Techniques for looking inside the living body have revolutionised our understanding of how it works. Magnetic-resonance imaging (MRI) can now show us slices through the brains of people while they conduct cognitive tasks, revealing which parts of the brain are active. Ultrasound and PET (positron emission tomography) scanning can reveal tumours deep within organs and tissues; X-rays have long been used to image buried bone fractures.
Such methods have their strengths and weaknesses – in particular, they don’t tend to have very good spatial resolution, so that fine details aren’t clear. How useful it would be simply to be able to see through our flesh to what is transpiring inside, in microscopic detail: blood coursing through veins, neurons firing, muscles contracting, cells proliferating.
“Deep tissue imaging” is now a major goal in medical research. Of course, flesh isn’t transparent to visible light, but infrared light (with longer wavelengths than the red end of the spectrum) can penetrate further. However, light at or close to the visible range tends to be strongly scattered by tissues, meaning that it bounces off in all directions. It is light scattering that gives clouds their opaque milkiness: the water droplets are as transparent as water in a glass, but when they are so small they scatter light strongly.
It’s much the same with tissues. Our cells are, at this level, not much more than bags of salty water, but their components, such as the cell membrane, scatter light. It might seem there is not much we can do about that – but there is a trick that can turn them transparent.
Scattering happens because of the phenomenon called refraction, whereby the path of a light ray bends when it passes from one transparent substance to another. That’s what makes objects underwater look distorted: the light bends as it travels from air into the water. The amount of bending depends on a property of the materials called the refractive index: light passing between two substances with the same refractive index doesn’t bend at all. We see a glass rod immersed in water because glass and water have different refractive indices. But the refractive index of glass is about the same as that of baby oil, so a glass rod dipped into the oil becomes virtually invisible.
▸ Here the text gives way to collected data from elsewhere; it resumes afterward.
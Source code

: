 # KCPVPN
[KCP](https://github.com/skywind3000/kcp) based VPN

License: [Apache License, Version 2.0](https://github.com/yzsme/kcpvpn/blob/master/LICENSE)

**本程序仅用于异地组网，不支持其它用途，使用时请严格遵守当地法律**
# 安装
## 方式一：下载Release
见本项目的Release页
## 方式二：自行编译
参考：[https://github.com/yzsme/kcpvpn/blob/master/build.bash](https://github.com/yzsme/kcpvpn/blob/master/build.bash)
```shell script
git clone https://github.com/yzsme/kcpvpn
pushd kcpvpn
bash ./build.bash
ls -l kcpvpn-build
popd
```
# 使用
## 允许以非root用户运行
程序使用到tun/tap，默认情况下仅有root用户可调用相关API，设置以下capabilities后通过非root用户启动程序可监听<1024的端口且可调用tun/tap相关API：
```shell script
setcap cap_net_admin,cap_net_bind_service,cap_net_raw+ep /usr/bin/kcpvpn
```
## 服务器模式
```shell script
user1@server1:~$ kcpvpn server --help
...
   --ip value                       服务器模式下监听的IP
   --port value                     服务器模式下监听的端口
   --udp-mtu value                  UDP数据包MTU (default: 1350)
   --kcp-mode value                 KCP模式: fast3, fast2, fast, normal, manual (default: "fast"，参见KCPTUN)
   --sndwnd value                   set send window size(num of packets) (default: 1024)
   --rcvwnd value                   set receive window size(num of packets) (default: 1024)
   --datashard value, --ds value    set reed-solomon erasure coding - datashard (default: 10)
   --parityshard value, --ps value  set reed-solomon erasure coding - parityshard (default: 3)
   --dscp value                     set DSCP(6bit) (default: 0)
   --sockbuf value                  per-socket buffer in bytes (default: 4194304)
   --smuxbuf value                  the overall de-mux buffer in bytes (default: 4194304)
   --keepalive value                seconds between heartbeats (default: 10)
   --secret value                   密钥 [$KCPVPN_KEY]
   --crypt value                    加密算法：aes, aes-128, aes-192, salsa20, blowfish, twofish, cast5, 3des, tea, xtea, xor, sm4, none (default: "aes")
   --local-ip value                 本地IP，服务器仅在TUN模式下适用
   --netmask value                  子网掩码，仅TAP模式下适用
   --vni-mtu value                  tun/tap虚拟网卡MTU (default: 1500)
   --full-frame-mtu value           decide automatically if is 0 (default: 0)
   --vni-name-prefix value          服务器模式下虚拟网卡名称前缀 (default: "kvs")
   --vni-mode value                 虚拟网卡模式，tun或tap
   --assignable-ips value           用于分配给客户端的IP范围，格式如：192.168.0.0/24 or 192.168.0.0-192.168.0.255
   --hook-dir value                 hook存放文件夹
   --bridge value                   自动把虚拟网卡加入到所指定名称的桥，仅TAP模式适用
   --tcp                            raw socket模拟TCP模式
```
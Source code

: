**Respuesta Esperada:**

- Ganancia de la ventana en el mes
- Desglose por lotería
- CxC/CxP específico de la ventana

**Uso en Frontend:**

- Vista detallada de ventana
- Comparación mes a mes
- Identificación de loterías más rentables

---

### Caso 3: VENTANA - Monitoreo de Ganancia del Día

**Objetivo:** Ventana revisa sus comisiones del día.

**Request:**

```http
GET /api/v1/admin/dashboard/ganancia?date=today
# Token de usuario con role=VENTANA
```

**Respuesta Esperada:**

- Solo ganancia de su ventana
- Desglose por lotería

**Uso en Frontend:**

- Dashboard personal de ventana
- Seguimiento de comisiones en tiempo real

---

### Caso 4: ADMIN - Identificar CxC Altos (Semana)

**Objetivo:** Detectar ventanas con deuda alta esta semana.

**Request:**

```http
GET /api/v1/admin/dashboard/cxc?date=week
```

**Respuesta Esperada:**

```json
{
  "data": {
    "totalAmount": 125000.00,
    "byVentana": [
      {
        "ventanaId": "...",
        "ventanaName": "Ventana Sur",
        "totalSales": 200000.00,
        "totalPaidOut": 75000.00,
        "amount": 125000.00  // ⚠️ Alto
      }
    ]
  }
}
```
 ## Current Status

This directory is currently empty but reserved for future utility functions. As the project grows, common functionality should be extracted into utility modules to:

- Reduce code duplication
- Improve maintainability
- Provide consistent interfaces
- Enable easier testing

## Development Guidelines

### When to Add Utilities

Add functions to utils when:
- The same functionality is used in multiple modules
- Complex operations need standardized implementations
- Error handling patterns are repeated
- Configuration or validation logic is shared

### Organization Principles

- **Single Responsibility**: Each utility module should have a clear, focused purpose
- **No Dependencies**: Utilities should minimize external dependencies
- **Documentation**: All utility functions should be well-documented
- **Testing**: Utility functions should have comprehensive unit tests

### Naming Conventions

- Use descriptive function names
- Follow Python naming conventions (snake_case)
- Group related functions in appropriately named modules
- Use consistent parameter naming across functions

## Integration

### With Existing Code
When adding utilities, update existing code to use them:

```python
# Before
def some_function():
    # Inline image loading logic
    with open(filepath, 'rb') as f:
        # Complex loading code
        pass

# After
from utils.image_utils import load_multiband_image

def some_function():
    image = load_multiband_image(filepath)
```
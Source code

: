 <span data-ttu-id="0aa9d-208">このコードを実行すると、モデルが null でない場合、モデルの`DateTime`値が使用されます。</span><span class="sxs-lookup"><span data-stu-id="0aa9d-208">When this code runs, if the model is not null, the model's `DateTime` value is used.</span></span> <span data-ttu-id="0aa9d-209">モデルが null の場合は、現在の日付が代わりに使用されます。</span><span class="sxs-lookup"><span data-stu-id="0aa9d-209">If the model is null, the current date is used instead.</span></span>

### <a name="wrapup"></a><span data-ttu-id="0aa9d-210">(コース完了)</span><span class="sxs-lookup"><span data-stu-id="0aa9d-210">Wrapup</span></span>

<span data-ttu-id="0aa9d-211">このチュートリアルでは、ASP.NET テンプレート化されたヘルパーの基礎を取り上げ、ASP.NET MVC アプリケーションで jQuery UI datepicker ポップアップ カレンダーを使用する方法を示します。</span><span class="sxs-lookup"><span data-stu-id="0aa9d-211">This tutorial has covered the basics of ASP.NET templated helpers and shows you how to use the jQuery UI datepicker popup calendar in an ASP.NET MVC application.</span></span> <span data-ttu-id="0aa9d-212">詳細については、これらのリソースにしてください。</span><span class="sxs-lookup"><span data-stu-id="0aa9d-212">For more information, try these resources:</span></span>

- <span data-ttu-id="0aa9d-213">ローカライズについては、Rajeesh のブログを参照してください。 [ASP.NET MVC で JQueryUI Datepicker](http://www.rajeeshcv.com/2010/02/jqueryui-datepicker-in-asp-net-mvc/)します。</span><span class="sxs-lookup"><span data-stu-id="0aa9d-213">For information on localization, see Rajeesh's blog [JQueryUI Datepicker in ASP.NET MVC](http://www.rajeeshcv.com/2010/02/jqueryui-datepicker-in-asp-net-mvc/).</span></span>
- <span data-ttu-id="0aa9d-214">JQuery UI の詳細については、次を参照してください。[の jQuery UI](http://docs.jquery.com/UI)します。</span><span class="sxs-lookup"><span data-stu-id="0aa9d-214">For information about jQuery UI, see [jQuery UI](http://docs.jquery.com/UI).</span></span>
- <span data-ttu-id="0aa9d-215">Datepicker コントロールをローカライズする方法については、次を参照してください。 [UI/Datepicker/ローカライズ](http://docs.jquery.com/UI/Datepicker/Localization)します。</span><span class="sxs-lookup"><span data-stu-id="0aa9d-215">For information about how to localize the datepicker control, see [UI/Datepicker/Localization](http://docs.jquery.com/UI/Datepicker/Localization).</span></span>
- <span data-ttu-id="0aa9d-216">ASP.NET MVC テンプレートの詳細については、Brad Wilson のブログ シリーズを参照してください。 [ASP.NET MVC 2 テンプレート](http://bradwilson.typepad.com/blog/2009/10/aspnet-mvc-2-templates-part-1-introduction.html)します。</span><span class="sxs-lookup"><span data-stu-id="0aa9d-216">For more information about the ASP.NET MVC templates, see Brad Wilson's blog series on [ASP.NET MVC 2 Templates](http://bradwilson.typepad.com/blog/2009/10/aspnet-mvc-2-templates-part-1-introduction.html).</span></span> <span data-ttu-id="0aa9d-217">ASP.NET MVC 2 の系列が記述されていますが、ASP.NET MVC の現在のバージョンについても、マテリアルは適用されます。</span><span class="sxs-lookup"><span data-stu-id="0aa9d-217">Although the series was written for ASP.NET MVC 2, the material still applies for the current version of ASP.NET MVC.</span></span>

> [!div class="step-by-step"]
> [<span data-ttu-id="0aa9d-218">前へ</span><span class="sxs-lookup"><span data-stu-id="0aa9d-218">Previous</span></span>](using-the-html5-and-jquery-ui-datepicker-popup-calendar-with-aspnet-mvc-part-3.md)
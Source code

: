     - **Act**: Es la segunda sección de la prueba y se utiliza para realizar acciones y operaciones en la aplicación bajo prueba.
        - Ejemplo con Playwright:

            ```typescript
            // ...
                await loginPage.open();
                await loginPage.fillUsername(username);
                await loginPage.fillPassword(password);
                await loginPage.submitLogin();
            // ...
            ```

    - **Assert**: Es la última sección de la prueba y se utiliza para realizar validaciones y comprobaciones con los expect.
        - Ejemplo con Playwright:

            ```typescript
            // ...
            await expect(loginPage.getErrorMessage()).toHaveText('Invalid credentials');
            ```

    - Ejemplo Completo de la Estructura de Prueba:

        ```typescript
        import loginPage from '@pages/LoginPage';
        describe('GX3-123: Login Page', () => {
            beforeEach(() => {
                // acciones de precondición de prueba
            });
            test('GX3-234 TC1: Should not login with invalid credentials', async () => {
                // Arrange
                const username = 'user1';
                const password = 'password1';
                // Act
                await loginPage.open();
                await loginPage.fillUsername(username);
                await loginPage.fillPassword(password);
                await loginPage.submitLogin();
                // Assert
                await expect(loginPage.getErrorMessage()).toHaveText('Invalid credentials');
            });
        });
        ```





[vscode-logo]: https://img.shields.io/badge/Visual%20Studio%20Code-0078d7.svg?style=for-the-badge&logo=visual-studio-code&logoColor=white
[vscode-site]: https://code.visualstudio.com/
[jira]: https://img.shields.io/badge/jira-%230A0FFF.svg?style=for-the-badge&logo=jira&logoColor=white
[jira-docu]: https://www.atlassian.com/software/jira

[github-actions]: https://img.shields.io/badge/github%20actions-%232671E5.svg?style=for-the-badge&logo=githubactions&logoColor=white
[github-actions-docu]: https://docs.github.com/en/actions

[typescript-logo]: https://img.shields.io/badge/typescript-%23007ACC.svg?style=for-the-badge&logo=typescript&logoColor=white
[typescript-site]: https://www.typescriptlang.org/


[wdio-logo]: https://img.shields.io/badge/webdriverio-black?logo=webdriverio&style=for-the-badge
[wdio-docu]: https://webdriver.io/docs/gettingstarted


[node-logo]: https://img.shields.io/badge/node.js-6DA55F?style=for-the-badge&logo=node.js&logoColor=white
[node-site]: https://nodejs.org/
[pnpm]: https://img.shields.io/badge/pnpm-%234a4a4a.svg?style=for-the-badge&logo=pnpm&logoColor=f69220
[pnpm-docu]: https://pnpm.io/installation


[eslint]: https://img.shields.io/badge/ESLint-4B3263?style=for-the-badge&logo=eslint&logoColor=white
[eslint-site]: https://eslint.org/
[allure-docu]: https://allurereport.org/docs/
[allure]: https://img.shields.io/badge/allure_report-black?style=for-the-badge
Researchers at Stanford University in California have reported in Science that they can match the refractive index of cellular contents and the surrounding tissue by adding a dye to the tissue, thus turning it transparent. In this way they could make the skin of live mice virtually see-through, allowing them to look directly at the guts, blood vessels in the brain, or leg muscles. The dye is harmless; in fact it’s nothing but tartrazine, widely used as a yellow dye in foods.
It’s not a totally new idea: “tissue clearing” techniques using additives such as sugars or glycerol to match refractive indices have been around for a while. But usually they require high concentrations of the additives, which can cause problems like tissue swelling. In contrast, the Stanford team needs only small amounts of the dye, and the transparency only lasts until the dye gets cleared from the animal’s body.
Making tissues invisible by matching their refractive index with the surroundings is in fact a much older idea than this. It was exactly how HG Wells’s “invisible man” made himself disappear in the 1897 book of that name.
Wells invoked a bit of what he called jiggery-pokery to make it work. His protagonist, Griffin, drinks a potion that first bleaches the red pigment in blood and turns him transparent, and then exposes himself to a special kind of radiation (X-rays had just been discovered) that alters the refractive index of his flesh to match that of air.
Wells, who studied at what was later to become Imperial College London under the biologist Thomas Henry Huxley, was well informed about the science of his day.
So you could regard the Stanford work as an example of the prescience of science-fiction writers. The catch is that Wells’s story had a moral, which he explicitly took from the tale of a ring of invisibility in Plato’s Republic: invisibility corrupts. As Plato argued, how could our leaders stay trustworthy if, by being unseen, they could evade responsibility for their actions?
There’s little reason to worry about the morality of temporarily transparent mice – but when we consider other technologies of invisibility, in which the military is investing heavily, Plato’s warning remains worth heeding.